"for" loops in C ...

Richard A. O'Keefe ok at quintus.uucp
Thu Nov 10 17:49:51 AEST 1988


In article <1811 at garth.UUCP> smryan at garth.UUCP (Steven Ryan) writes:
>>personally, IMHO, would be happy with a[next] for structure access or
>>a.i for array access.  Isn't it all really the same and just a matter
>
>How would you parse that? Fields and subscripts have different syntax,
>although the concept are similar, to make context-free parsing possible.

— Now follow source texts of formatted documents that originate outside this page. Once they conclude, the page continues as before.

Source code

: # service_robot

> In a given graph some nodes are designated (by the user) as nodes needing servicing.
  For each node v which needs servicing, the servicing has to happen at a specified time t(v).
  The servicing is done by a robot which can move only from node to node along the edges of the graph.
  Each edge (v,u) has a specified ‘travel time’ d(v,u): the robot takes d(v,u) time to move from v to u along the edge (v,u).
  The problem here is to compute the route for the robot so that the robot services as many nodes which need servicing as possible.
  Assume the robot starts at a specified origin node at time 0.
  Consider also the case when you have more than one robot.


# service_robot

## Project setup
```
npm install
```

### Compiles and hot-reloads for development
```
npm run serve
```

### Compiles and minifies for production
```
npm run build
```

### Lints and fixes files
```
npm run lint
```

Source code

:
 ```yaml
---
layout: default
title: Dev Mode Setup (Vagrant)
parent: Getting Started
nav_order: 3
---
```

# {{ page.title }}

Some languages use different syntax for fields and arrays, just as
some languages (e.g. C, Pascal, Algol) use different syntax for arrays
and other functions and some (e.g. Fortran, ADA) don't.  Context-free
parsing has nothing to do with the case.  In the usual mathematical
model of records, "fields" are projection FUNCTIONS.  That is, given
	type node = (data: int, next: link)
we have two functions data: node->int, next: node->link.  And an array
is a function which maps its index set to its element set, e.g.
	var data: array[node] of int;
	    next: array[node] of link;
Whether one writes
	n.data		"field"
	data[n]		"array"
	data(n)		"function"
is a matter of taste.  You have to check "data" in the symbol table anyway,
to make sure that it is a valid field name (or array name, or function
name).  Some people like to think of fields, arrays, and functions as
distinct, and prefer a notation which makes that explicit.  Some people
like to think of them all as functions, and prefer a notation which lets
them change the implementation without having to rewrite all their code.

Have you never found it frustrating that C will let you write macros that
look like functions, but not macros that look like arrays or fields?